Chronic pain afflicts over 20% of the adult population. Sadly, most MDs have essentially no education in treating pain, beyond offering a few toxic medications. Then they tend to steer people with pain away from those health practitioners who are trained. This puts the acupuncture community on the front lines for addressing this epidemic.
Billing for Communication With Patients
I am spending a considerable amount of time with phone calls particularly with physicians whom I have referred or have been referred a patient. There are also instances that I may spend 15-30 minutes with a patient on the phone to discuss specific issues of their care or case. Am I able to bill for the time I spend time on the phone?

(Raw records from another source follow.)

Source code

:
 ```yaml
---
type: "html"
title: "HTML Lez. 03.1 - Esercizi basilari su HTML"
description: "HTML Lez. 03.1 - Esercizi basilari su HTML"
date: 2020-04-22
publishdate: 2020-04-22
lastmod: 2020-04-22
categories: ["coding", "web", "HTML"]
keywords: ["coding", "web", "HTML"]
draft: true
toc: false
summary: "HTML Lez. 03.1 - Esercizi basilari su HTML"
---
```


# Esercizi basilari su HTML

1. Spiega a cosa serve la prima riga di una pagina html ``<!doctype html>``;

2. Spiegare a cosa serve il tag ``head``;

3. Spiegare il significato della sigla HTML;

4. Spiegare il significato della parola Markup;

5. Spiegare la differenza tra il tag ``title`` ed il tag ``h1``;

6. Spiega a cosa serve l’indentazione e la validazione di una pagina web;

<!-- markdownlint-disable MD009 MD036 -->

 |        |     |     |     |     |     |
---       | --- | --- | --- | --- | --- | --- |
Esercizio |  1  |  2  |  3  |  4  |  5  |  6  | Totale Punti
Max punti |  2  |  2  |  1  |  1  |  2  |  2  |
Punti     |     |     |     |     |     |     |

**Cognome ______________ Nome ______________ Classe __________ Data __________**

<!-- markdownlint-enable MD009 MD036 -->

Indeed, the Current Procedural Terminology, CPT manual does have coding specific to both of these situations and they are billable. However, there are specific guidelines for their use, which may limit your ability to use depending on the circumstances of the encounter.
For patient phone calls there are codes designated for telephone services as a non face-to-face physician services. The CPT manual defines the service as "non-face-to-face evaluation and management (E/M) services provided by a physician to a patient using a telephone." These codes are used to report episodes of care by the physician initiated by an established patient or guardian of an established patient. If the telephone service ends with a decision to see the patient within 24 hours or the next available urgent visit appointment, the code is not reported, rather the encounter is considered part of the pre-service work of the subsequent E/M service, procedure, and visit, according to the manual.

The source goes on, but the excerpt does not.